The resignation of Kalinske created a domino effect at Sega of America that resulted in the Saturn's abysmal failure in the US. The early launch fiasco being one of them. That Saturns early launch hurt the DC's ability to get stocked at several major retailers in the US. Bernie Stolar, Kalinske's replacement, was completely incompetent. He basically did to Sega of Japan, what they did to Kalinske. He pressured them to kill of the Saturn, which was doing well in Japan, and shift efforts to it successor. Stolar didn't bring some of Sega's better titles from Japan to the US, mismanaged the ad campaign for the Saturn, etc. Not only that, his actions lowered consumer confidence in Sega in Japan. The Saturn should have been the Japanese equivalent of the Genesis for Sega. Instead, the Saturn was killed off too early because Stolar so royally botched the Saturn in the US.

Sega's biggest mistake was not listening to Kalinske. If they had listened to him, I can guarantee you that they'd still be in the hardware business today. I'm not saying the Saturn would have outsold the PS1 or even the N64, but if Kalinske was around it would have been a viable system in the US for a lot longer than 3 years. Without the 32X fiasco, consumer confidence in Sega would have been higher and based on his record, I can assure you that Kalinske could have gotten better third party support for the Saturn. Sega of Japan and there less than 4 million Mega Drive sales thought they new the US better than Kalinske and his 26 million Genesis sales.
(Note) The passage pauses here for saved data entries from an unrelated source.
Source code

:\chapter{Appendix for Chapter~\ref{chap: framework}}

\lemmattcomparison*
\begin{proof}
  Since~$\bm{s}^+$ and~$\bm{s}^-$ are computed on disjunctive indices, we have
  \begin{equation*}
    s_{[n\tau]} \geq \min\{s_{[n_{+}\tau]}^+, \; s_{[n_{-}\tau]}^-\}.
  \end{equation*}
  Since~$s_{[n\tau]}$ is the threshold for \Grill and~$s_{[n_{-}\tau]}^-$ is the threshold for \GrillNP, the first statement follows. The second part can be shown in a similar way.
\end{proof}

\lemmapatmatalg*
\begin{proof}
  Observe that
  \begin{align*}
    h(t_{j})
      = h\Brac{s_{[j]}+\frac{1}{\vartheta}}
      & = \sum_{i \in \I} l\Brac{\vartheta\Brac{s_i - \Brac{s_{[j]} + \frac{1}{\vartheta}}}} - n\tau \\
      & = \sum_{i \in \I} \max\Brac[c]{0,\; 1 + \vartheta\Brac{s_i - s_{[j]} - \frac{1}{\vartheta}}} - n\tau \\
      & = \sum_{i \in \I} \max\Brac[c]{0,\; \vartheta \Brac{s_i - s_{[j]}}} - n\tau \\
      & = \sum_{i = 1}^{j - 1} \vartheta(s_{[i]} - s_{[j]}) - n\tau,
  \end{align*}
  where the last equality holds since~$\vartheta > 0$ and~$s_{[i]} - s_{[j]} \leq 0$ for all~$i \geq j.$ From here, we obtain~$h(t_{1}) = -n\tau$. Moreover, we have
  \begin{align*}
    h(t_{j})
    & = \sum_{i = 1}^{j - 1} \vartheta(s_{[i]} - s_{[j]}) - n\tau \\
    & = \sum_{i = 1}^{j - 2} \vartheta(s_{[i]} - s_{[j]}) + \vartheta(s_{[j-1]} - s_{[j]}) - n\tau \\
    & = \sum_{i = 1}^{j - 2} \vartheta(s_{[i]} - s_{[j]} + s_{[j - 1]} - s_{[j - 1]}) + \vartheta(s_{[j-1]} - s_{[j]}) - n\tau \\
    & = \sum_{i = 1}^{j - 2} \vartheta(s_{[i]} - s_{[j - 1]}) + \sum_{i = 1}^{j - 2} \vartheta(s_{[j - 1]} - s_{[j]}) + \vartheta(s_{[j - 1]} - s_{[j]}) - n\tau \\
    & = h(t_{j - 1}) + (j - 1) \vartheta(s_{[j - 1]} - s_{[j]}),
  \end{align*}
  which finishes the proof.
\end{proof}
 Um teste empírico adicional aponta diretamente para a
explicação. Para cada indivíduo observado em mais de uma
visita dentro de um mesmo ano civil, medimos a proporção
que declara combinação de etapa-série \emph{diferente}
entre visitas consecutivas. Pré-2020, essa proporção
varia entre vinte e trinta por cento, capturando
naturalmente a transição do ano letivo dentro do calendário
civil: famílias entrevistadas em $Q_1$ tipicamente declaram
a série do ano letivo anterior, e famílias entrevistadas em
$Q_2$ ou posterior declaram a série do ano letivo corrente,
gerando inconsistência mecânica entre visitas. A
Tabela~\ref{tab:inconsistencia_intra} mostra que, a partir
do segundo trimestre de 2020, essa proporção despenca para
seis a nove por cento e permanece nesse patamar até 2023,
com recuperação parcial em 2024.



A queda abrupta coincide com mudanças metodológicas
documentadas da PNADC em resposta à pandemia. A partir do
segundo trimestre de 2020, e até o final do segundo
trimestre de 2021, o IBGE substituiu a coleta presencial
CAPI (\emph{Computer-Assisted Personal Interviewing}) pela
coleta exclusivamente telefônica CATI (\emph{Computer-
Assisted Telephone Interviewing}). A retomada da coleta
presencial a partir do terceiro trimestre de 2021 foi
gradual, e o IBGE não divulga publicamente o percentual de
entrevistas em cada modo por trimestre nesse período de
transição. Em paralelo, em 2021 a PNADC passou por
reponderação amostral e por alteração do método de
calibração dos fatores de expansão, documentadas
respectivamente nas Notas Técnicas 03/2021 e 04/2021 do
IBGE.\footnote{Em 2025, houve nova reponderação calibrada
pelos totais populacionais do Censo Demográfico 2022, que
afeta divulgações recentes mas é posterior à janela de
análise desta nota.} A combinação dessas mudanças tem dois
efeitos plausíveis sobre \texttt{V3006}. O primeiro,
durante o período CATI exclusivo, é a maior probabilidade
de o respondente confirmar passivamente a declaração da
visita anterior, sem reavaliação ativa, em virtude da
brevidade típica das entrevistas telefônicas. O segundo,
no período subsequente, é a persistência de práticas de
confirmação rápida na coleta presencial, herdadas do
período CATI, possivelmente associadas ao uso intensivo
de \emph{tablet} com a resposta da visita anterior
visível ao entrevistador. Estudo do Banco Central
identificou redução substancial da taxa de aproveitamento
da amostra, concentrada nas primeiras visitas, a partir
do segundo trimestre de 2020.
Dumb move, dumb move that slowly killed the whole company.



LordTheNightKnight said:

Sony: Turning the Playstations into kitchen sink devices, and forgetting that they were gaming systems more than anything else.
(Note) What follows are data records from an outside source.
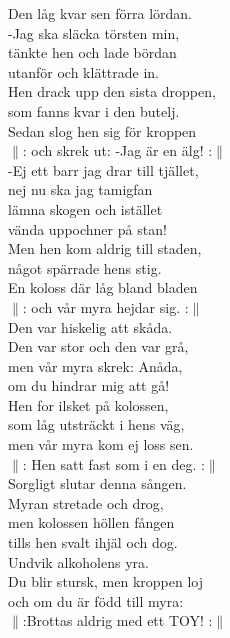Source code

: \documentclass[a6paper, 10pt, twoside]{article}
\begin{document}
\begin{lyrics}
\newpage
Den låg kvar sen förra lördan.\\ 
-Jag ska släcka törsten min,\\ 
tänkte hen och lade bördan\\ 
utanför och klättrade in.\\ 
Hen drack upp den sista droppen,\\ 
som fanns kvar i den butelj.\\ 
Sedan slog hen sig för kroppen\\
$\|$: och skrek ut: -Jag är en älg! :$\|$
\vspace{5pt}\\  
-Ej ett barr jag drar till tjället,\\ 
nej nu ska jag tamigfan\\ 
lämna skogen och istället\\ 
vända uppochner på stan!\\ 
Men hen kom aldrig till staden,\\ 
något spärrade hens stig.\\ 
En koloss där låg bland bladen\\ 
$\|$: och vår myra hejdar sig. :$\|$
\vspace{5pt}\\  
Den var hiskelig att skåda.\\ 
Den var stor och den var grå,\\ 
men vår myra skrek: Anåda,\\ 
om du hindrar mig att gå!\\ 
Hen for ilsket på kolossen,\\ 
som låg utsträckt i hens väg,\\ 
men vår myra kom ej loss sen.\\ 
$\|$: Hen satt fast som i en deg. :$\|$
\vspace{5pt}\\  
Sorgligt slutar denna sången.\\ 
Myran stretade och drog,\\ 
men kolossen höllen fången\\ 
tills hen svalt ihjäl och dog.\\ 
Undvik alkoholens yra.\\ 
Du blir stursk, men kroppen loj\\ 
och om du är född till myra:\\ 
$\|$:Brottas aldrig med ett TOY! :$\|$ 
\end{lyrics}
\end{document}
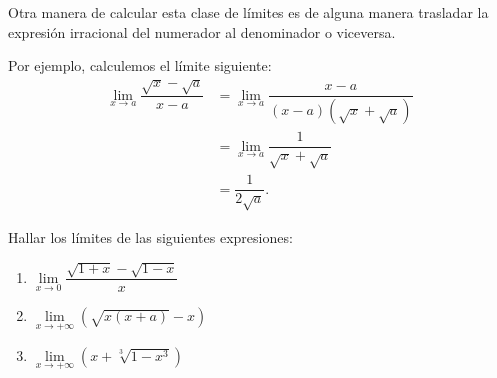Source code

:   Otra manera de calcular esta clase de l\'imites es de alguna manera trasladar la expresi\'on irracional del numerador al denominador o viceversa.\newline
  
  Por ejemplo, calculemos el l\'imite siguiente:
  \begin{align*}
  \lim\limits_{x\to a}\dfrac{\sqrt{x}-\sqrt{a}}{x-a}&=\lim\limits_{x\to a}\dfrac{x-a}{(x-a)\left(\sqrt{x}+\sqrt{a}\right)}\\
  &=\lim\limits_{x\to a}\dfrac{1}{\sqrt{x}+\sqrt{a}}\\
  &=\dfrac{1}{2\sqrt{a}}.
  \end{align*}
  
 \begin{exercise}
 	Hallar los l\'imites de las siguientes expresiones:
 	\begin{enumerate}
 		\item \(\lim\limits_{x\to 0}\dfrac{\sqrt{1+x}-\sqrt{1-x}}{x}\)
 		\item \(\lim\limits_{x\to+\infty}\left(\sqrt{x(x+a)}-x\right)\)
 		\item \(\lim\limits_{x\to+\infty}\left(x+\sqrt[3]{1-x^3}\right)\)
 	\end{enumerate}
 \end{exercise}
You're wrong, though, the PS has always been a vehicle for Sony to sell its multimedia functions.  Those functions are just becoming more and more advanced as new PlayStations come along.  The PS was made to sell the multimedia functionality of CD-ROM. The PS2 was made so that DVD could spread wide enough to replace VHS outright.  The PS3 was made to win a format war.  Sony has always made their systems to push far more than games.
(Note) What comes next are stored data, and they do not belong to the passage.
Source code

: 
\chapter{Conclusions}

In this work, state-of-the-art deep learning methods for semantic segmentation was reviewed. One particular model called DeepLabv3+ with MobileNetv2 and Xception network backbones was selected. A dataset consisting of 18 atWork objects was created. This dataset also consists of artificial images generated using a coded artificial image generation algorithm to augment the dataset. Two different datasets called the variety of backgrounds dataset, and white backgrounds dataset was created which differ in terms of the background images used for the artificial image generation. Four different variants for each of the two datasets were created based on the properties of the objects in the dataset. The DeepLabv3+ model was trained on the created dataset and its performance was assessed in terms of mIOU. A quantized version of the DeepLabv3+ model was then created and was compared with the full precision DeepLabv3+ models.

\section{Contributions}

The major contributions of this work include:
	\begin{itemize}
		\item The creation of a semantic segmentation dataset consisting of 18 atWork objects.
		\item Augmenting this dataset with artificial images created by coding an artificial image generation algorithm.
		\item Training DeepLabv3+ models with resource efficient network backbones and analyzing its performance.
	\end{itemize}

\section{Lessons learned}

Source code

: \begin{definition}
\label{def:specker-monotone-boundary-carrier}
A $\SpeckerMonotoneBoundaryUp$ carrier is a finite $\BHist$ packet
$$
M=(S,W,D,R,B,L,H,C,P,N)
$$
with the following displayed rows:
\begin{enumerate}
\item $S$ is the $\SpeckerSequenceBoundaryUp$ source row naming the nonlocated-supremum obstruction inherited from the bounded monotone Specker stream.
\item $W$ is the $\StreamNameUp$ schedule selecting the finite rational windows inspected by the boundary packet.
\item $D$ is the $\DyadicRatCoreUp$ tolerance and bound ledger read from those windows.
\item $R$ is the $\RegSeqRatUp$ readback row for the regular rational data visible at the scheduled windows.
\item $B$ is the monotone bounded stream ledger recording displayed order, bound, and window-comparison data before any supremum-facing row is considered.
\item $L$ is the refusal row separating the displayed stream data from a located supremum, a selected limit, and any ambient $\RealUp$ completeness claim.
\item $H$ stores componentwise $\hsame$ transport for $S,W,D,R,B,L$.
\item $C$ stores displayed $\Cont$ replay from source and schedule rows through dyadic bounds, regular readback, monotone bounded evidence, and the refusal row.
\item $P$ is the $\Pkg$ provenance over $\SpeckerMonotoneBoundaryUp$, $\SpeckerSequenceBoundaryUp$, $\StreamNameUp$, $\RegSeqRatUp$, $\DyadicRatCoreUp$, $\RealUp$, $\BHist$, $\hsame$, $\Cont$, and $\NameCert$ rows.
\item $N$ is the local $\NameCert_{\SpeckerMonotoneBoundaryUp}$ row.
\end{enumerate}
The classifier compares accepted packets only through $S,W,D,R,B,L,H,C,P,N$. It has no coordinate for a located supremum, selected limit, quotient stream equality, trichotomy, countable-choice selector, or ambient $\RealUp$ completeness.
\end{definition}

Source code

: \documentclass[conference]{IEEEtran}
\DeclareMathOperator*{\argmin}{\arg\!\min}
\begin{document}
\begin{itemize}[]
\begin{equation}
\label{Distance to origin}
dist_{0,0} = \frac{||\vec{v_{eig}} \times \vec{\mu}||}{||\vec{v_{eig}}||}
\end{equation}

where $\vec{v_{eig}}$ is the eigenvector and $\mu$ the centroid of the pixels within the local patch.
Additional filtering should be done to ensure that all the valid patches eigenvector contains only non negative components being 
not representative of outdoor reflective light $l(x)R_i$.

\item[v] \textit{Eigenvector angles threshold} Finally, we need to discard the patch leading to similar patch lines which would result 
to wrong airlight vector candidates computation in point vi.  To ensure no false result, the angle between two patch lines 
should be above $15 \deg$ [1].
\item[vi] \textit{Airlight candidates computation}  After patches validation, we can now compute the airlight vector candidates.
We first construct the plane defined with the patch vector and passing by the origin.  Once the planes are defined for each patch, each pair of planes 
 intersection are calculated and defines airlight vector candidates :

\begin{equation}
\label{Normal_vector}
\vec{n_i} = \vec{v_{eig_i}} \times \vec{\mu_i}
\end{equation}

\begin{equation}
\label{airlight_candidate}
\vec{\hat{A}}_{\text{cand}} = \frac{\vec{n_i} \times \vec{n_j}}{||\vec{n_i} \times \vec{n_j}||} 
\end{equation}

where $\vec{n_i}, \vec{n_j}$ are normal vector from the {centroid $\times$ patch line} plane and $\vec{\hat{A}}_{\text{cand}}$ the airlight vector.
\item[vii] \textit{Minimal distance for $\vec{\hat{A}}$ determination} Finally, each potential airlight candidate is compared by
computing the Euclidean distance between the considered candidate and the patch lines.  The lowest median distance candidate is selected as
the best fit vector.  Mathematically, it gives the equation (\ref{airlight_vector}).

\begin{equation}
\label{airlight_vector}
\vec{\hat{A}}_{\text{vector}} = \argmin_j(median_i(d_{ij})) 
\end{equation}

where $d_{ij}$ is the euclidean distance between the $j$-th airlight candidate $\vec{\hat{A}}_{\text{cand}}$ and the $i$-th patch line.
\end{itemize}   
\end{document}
And Robjoh, the reason Europe doesn't have a date for that game is because Europe usually doesn't buy those kind of games.  The real reason Nintendo has been so weak in Europe is because, for the most part, European gamers just don't like the types of games that go on Nintendo systems.  This looks to be changing, but the simple fact of the matter is that things that can wonderful in the US and/or Japan can fail miserably in Europe AND developers/publishers have to take that risk at a much higher cost thanks to all of the languages and other issues.  If you want games faster, you need to convince all of the countries in Europe to change their tax laws, official languages, and many other factors or you have to wait until it's feasible for a company (any company) to wade through all of that bs without getting bogged down.